§ Work order
Scan each line of the records for the word "PostoperativeOutcomes" and extract the ones that have it.

Records from a collection
= = = = = = =

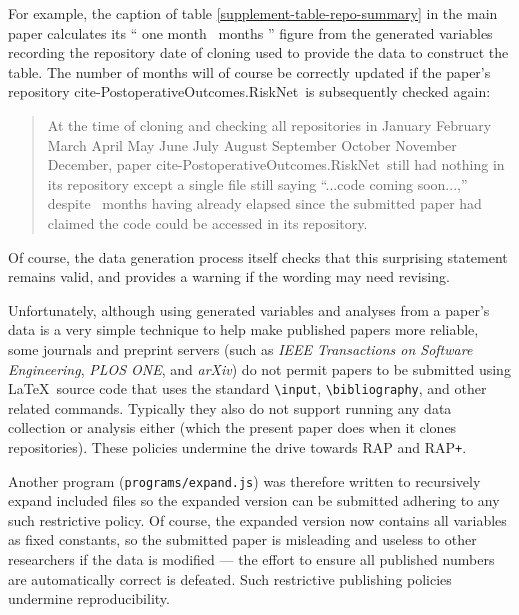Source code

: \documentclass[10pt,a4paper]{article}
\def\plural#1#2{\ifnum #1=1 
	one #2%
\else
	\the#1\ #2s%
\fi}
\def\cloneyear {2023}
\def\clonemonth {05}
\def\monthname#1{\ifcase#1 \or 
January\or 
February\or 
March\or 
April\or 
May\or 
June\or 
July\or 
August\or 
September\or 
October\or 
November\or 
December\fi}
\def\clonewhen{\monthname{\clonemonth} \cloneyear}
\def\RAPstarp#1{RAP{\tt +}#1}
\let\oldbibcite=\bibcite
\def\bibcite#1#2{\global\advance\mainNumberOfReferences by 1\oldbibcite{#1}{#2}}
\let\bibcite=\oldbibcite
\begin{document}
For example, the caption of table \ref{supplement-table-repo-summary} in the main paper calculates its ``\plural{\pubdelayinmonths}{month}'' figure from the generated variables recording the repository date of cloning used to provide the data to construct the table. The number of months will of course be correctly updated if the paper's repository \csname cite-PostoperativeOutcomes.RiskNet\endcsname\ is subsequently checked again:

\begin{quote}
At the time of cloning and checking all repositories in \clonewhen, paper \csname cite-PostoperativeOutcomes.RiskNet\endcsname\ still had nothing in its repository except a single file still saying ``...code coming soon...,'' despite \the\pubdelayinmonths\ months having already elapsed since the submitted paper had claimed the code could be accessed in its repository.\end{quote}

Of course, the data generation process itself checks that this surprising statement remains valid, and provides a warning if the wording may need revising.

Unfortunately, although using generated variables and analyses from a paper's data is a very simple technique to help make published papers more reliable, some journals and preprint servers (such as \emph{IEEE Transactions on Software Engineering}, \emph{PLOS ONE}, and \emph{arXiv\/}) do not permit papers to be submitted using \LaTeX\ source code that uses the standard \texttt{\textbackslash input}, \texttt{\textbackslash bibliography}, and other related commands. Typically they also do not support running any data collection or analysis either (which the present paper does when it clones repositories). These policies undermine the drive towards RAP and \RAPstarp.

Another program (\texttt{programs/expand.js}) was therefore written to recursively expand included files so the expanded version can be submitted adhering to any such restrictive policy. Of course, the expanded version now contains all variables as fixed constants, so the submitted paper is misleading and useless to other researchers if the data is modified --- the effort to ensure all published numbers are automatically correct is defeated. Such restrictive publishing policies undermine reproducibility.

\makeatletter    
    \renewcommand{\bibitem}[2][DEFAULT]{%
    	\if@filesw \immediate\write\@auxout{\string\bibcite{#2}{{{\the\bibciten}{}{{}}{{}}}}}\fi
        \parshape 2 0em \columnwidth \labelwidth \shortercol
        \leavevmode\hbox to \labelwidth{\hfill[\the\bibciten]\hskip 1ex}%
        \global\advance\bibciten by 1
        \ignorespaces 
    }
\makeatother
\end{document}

= = = = = = =

§ Solution to this task
For example, the caption of table \ref{supplement-table-repo-summary} in the main paper calculates its ``\plural{\pubdelayinmonths}{month}'' figure from the generated variables recording the repository date of cloning used to provide the data to construct the table. The number of months will of course be correctly updated if the paper's repository \csname cite-PostoperativeOutcomes.RiskNet\endcsname\ is subsequently checked again:
At the time of cloning and checking all repositories in \clonewhen, paper \csname cite-PostoperativeOutcomes.RiskNet\endcsname\ still had nothing in its repository except a single file still saying ``...code coming soon...,'' despite \the\pubdelayinmonths\ months having already elapsed since the submitted paper had claimed the code could be accessed in its repository.\end{quote}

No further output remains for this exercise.